Recipes from our Colombia Team
Homemade patacones with hogao
fried plantain with tomato & onion sauce
prepping time: 25 mins
cooking time: 20 mins
4 to 5 Tomatoes
1 small red bell pepper, finely chopped
3 to 4 chives, top sections chopped
1 large white onion, chopped
4 cloves garlic minced
2 tablespoon olive oil
1/2 teaspoon salt to taste
1/4 cup fresh cilantro, chopped
Vegetable oil (enough to deep fry plantain)
2 large green plantains (Important they are green (if they are yellowish they will not be as crunchy)
Salt for seasoning
Directions for Hogao
- Remove the seeds from the tomatoes and dice.
- Remove seeds and finely chop the red pepper.
- Peel and chop the onion.
- Chop Chives.
- In a skillet, heat the olive oil over medium-low heat.
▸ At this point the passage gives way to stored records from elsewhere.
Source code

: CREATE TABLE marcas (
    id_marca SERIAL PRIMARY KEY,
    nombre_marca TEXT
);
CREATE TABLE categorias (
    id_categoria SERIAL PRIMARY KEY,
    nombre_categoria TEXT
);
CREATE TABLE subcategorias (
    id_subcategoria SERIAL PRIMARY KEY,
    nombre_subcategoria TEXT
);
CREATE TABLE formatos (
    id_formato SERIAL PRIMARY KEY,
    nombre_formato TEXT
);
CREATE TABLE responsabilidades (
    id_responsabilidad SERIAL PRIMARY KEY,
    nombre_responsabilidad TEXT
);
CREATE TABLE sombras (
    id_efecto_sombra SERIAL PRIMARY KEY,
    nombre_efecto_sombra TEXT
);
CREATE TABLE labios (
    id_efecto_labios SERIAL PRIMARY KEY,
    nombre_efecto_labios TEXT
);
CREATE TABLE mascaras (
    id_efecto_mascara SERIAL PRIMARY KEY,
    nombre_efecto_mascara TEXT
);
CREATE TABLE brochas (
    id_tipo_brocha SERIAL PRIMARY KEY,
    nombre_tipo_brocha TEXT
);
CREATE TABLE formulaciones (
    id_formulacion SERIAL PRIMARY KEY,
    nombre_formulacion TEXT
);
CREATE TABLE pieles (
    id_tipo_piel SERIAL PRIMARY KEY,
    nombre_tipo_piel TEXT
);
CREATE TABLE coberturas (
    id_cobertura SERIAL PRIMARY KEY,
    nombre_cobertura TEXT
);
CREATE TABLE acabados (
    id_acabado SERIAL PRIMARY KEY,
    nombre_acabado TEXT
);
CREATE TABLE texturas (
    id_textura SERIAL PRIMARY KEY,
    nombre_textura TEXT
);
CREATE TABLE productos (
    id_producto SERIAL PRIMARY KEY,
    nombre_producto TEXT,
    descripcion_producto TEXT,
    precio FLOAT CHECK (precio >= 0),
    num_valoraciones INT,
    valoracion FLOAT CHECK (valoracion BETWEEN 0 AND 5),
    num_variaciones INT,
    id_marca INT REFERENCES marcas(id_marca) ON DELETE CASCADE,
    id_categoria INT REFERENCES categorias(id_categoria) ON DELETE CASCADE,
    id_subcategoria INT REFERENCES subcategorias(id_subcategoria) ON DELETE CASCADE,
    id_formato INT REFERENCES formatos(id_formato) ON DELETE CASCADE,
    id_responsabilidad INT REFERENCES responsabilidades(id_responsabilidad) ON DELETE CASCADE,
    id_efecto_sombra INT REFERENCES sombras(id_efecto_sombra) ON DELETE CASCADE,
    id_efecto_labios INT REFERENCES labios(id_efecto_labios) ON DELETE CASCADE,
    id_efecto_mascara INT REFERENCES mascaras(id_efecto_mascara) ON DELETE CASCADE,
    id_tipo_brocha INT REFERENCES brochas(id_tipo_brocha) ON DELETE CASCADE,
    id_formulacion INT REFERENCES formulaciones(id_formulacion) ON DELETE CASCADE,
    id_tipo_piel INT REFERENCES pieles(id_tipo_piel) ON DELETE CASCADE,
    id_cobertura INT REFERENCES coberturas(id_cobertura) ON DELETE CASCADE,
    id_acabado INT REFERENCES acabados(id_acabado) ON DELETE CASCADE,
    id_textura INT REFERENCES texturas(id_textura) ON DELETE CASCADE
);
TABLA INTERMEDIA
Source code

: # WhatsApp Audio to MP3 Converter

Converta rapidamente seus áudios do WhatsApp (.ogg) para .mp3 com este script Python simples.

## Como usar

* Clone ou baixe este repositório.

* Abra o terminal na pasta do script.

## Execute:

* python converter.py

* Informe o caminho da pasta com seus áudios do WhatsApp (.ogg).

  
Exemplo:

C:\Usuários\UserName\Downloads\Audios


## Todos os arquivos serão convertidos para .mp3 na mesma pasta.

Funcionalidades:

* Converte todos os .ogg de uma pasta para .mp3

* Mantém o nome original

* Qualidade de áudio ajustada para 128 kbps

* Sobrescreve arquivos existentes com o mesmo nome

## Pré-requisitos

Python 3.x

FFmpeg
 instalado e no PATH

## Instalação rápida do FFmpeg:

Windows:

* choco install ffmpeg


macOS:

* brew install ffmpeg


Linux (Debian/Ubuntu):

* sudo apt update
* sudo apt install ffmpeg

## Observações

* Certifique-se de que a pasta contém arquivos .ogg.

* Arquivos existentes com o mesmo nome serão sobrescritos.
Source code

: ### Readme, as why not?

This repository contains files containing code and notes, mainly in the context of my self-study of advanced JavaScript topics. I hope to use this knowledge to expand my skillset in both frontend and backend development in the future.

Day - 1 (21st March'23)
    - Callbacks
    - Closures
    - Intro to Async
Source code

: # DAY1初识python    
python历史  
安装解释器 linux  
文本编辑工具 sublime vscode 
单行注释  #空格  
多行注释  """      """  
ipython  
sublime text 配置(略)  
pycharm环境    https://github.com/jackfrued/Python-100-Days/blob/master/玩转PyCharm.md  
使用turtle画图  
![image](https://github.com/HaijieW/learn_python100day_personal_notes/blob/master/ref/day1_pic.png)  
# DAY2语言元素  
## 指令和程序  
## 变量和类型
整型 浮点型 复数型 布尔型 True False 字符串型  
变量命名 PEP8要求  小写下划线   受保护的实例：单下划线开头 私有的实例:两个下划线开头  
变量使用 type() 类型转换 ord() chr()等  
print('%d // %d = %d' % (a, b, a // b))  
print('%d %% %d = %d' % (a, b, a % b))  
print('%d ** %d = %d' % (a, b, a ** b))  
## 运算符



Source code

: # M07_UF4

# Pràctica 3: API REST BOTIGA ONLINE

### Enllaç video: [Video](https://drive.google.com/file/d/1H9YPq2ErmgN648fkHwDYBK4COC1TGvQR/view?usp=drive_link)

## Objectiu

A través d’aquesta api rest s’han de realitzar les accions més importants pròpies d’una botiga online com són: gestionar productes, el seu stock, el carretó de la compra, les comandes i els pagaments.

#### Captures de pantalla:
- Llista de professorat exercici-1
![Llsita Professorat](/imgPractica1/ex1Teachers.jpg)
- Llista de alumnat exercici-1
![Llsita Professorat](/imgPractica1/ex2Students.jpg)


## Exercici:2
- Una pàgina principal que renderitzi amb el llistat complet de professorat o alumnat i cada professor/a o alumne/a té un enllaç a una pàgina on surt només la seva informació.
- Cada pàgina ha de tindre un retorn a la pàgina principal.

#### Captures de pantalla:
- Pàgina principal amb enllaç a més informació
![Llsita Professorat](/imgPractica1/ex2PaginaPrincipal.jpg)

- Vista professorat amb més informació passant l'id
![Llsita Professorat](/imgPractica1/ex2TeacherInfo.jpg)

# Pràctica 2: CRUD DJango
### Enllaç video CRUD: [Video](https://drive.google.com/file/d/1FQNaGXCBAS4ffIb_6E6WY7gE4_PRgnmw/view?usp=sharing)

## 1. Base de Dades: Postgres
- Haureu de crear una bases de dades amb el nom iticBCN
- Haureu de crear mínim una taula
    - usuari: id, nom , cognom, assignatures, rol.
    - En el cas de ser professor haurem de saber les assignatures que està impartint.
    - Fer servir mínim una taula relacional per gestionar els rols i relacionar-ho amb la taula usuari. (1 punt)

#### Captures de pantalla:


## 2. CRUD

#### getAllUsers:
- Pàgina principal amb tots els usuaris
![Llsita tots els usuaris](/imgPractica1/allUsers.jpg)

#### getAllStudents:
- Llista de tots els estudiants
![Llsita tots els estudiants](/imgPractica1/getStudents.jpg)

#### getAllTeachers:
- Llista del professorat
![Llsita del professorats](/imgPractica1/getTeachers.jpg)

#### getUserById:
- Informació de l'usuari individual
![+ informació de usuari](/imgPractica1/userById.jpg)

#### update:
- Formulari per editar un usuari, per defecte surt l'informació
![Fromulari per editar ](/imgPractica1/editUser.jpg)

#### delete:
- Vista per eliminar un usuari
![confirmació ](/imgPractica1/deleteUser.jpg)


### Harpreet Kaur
Add the tomatoes, onion, red bell pepper, chives, garlic, and salt. Simmer for 5 minutes over medium heat.
- Lower the heat, cover and simmer for 15 minutes, stirring regularly, to make sure the vegetables don’t stick to the pan.
- Uncover, stir and sauté for the last 5 minutes, uncovered. Taste and adjust salt, as needed. Add a final drizzle of olive oil.
Directions for Patacones
- Peel the plantains and cut them into 1 inch chunks.
- In a large pot over low-medium heat, pour enough vegetable oil to cover the plantain chunks and let them fry for about 4 to 5 minutes. Do not allow them to get too hard.
- Remove the plantains with the help of a slotted spoon and place them on paper towels to absorb excess oil.
- Let the chunks cool for about 3 minutes. Put them in a plastic bag and with a wooden cutting board press the plantain pieces well until they are about 0.5 centimeters thick.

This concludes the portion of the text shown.